## What the task requires
For this exercise, return exactly the lines of the material below that begin at the one with "https://www.students.cs.ubc.ca/~sidnand/CPSC-304" and stop after the one with "Version | Requires |".
┏━━
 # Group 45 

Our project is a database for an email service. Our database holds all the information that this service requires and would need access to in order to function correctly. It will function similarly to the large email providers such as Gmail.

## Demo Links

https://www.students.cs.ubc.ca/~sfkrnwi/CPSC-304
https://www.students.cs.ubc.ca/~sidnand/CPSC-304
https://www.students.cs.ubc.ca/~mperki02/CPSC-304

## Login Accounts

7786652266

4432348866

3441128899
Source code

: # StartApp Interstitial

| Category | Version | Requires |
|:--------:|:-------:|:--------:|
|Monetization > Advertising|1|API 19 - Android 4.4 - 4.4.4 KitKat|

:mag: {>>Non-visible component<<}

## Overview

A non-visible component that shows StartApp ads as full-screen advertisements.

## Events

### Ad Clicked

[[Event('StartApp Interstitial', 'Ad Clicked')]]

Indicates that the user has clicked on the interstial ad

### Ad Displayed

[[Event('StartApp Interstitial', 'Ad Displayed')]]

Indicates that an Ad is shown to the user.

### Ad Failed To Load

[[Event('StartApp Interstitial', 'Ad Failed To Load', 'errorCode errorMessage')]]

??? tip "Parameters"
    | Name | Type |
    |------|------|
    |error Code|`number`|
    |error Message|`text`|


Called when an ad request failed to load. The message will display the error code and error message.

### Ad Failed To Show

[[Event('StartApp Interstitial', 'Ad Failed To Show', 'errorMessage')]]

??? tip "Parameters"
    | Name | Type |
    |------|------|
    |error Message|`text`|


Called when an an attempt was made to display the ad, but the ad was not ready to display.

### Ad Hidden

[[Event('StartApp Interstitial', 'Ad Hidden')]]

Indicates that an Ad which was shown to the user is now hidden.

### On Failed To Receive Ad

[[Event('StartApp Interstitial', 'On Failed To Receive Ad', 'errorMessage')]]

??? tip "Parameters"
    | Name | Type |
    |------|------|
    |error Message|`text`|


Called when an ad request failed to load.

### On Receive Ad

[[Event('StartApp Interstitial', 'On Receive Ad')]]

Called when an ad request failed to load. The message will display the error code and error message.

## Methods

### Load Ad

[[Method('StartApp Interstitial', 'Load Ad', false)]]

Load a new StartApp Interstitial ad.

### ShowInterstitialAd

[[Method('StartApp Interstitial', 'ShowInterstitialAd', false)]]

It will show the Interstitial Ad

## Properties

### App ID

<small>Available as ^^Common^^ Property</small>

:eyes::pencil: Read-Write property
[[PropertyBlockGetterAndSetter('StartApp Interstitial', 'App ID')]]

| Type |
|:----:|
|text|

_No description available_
┗━━
## Response area
https://www.students.cs.ubc.ca/~sidnand/CPSC-304
https://www.students.cs.ubc.ca/~mperki02/CPSC-304

## Login Accounts

7786652266

4432348866

3441128899
Source code

: # StartApp Interstitial

| Category | Version | Requires |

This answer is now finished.